Records to use:

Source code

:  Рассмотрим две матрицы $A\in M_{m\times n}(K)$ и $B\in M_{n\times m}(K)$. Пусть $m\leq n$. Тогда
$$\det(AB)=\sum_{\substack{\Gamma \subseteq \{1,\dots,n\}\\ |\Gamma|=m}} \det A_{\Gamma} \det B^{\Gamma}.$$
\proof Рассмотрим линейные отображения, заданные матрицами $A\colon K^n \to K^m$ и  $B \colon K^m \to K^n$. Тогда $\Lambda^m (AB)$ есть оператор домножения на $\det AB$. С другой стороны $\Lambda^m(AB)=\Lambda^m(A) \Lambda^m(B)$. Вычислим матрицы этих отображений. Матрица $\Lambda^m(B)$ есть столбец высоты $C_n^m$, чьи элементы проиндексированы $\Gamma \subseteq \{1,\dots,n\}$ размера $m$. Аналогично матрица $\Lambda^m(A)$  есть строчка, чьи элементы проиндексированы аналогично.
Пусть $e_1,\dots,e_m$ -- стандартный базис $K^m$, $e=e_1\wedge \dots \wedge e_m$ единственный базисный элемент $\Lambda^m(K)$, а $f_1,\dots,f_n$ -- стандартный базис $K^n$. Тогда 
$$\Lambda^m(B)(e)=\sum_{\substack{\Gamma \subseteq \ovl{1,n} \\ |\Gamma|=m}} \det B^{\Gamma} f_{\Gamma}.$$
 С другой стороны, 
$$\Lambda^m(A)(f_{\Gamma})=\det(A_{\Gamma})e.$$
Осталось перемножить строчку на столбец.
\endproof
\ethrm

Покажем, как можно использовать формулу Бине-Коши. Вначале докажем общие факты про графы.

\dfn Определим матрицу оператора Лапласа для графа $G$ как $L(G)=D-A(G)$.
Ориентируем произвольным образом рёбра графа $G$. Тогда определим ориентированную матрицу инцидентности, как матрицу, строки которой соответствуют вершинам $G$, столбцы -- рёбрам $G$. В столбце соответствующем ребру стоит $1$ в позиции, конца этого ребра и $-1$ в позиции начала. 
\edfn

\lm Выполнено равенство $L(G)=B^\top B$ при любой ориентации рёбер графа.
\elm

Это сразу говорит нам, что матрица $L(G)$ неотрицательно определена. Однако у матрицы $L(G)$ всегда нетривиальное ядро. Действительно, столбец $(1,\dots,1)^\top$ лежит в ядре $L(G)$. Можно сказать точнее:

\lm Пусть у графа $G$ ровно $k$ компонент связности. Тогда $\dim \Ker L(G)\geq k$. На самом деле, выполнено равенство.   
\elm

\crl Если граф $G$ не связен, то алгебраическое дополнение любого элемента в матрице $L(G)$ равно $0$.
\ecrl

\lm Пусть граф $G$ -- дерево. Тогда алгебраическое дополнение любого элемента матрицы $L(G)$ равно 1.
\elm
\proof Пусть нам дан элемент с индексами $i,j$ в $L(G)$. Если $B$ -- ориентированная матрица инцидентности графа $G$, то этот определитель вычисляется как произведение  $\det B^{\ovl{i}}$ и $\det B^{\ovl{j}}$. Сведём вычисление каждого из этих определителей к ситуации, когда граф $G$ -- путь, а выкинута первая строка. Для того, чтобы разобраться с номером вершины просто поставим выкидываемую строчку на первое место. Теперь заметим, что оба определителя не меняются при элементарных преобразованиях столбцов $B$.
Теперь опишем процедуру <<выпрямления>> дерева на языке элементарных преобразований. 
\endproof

Required work:
The lines you need are those containing "любого"; find them in the records and copy them.

Answer box:
\crl Если граф $G$ не связен, то алгебраическое дополнение любого элемента в матрице $L(G)$ равно $0$.
\lm Пусть граф $G$ -- дерево. Тогда алгебраическое дополнение любого элемента матрицы $L(G)$ равно 1.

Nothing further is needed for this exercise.